My tween is starting to put more time into her appearance.  Every morning she asks what she should do with her hair.  And then every day it goes in a pony tail.

(We still worry about head lice – we’ve had 2 notes home from school about it already this year, and it’s only October!)

I also see Emma’s fashion sense developing.  I’m pretty sure I don’t have any fashion sense, so I won’t be guiding her along, besides ensuring she’s dressed properly for the weather!

Related: I Hate Buying Pants – A Short Woman’s Gripe


Puberty

While (thankfully) we haven’t seemed to start puberty yet, the need for conversations is here.  I’ve been open with my girls for their entire lives so far, so I’m hopeful they will come to me with questions about their bodies or anything else that’s concerning them during their puberty years.

We got Emma a book, Girl Stuff, which she seems to be enjoying.  It’s a run down of all things puberty related.  I took a good look through it and I like it’s layout and conversational tone.

There are some girls in Emma’s grade who have started developing already.  I wasn’t an early bloomer, so hopefully Emma will still have a year or two without having to worry about all the “woman stuff!”


Leisure Time Activities

Emma, my tween, still loves playing with toys.  Dolls, Barbie/Monster High, Playmobil, LEGO, it’s all still fun and exciting for her.

I do see her often choosing to read quietly in her room – especially after she’s been playing with Rose (little sister) for a while and just can’t take it anymore.  She totally gets that from me.

Playing outside is still fun – park, swings, catching bugs and helping in the garden.  This past summer I noticed her spending a little more time lounging around the pool on her towel and little less time “playing” in the pool with her sister and little cousins.  A sign of things to come?


Growing Independence

Emma has already been relied on to watch her younger cousins for a few short spans of time.  She loves it – and will often step in even when adults are around.

Now we are at the point we can leave the girls home for a few minutes on their own if we need to.  (This doesn’t happen often, but it’s nice to know the option is there!)

Other independent tasks Emma does completely on her own: showering, and successfully washing and rinsing her hair; basic cooking; cleaning her room without being hounded to do so; managing her own library card and account; working on homework by herself – sometimes while at after school care; and other household chores (dishes, garbage/recycling, and basic helping out.)


We must be doing something right.

In another year I will be comfortable leaving Emma and Rose home alone.
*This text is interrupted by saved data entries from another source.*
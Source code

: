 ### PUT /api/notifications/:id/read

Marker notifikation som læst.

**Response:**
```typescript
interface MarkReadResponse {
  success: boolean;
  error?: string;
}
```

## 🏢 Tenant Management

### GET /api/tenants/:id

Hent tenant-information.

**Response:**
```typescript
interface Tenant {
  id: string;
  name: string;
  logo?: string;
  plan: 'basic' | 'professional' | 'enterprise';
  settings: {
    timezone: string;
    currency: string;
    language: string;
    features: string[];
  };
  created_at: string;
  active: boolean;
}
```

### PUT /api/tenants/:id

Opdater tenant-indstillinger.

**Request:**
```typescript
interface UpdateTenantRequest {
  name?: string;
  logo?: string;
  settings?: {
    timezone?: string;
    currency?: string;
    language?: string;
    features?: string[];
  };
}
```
They will be able to get a snack, and do their homework after school.  Eventually they will be in charge of starting dinner!
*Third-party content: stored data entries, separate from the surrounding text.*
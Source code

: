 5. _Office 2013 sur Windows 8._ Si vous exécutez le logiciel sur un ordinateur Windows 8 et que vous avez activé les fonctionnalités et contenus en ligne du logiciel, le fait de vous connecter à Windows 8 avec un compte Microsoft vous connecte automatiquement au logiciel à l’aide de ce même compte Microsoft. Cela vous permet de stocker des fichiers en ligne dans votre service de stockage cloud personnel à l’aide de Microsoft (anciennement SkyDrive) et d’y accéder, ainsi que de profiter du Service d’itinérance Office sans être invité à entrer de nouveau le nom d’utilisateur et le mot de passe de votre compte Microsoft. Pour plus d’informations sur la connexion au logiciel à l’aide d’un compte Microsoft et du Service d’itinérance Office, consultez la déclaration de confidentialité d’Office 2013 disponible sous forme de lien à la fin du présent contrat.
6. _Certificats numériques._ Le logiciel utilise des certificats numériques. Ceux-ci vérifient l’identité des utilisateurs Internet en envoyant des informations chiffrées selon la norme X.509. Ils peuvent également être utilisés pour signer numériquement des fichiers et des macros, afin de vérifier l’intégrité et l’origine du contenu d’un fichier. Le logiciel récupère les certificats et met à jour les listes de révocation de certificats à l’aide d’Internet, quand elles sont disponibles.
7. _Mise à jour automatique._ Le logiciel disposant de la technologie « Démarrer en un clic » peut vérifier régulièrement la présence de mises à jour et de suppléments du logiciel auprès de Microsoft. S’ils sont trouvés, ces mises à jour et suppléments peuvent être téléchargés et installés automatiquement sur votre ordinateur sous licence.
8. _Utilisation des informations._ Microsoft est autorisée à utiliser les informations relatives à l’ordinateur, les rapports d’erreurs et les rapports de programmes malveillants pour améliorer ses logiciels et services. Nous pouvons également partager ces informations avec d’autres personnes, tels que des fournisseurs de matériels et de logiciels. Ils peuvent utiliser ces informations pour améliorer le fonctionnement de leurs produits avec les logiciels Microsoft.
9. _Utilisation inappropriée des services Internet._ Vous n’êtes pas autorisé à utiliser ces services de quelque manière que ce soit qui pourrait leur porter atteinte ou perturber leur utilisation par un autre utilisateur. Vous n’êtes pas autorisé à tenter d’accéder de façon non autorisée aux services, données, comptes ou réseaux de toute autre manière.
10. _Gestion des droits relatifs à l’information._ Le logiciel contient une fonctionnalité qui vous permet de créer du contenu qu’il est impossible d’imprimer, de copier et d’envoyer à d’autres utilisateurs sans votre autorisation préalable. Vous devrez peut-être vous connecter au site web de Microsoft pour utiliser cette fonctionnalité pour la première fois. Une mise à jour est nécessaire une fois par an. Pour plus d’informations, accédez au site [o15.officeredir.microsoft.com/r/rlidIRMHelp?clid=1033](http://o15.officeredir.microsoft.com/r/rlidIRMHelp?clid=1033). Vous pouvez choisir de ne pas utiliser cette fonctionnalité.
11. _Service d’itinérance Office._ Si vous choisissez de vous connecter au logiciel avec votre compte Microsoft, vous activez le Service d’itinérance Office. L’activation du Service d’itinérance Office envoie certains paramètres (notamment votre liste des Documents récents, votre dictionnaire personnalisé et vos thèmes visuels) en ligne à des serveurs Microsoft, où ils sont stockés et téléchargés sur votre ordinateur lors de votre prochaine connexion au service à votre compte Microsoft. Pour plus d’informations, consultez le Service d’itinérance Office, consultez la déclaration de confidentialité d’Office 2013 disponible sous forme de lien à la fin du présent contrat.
Emma is pretty responsible right now.  I hope that doesn’t fall off as she approaches the teen years.  And she’s a pretty decent role model for Rose, who still overreacts to everything.   (She’s a good helper as well, and is also a self starter wanting to learn and take on new responsibilities around the house.)


Do you have a tween?  Have you noticed changes in their behavior or bodies?  I’d love to hear about it.  Share your life lessons in the comments, so I’m ready for anything!

~Jess

Emma is also interested in acting and modelling – so much so that she has a page on my website: Emma Foley.  If you are looking for a young model or background actor, Emma is up for it!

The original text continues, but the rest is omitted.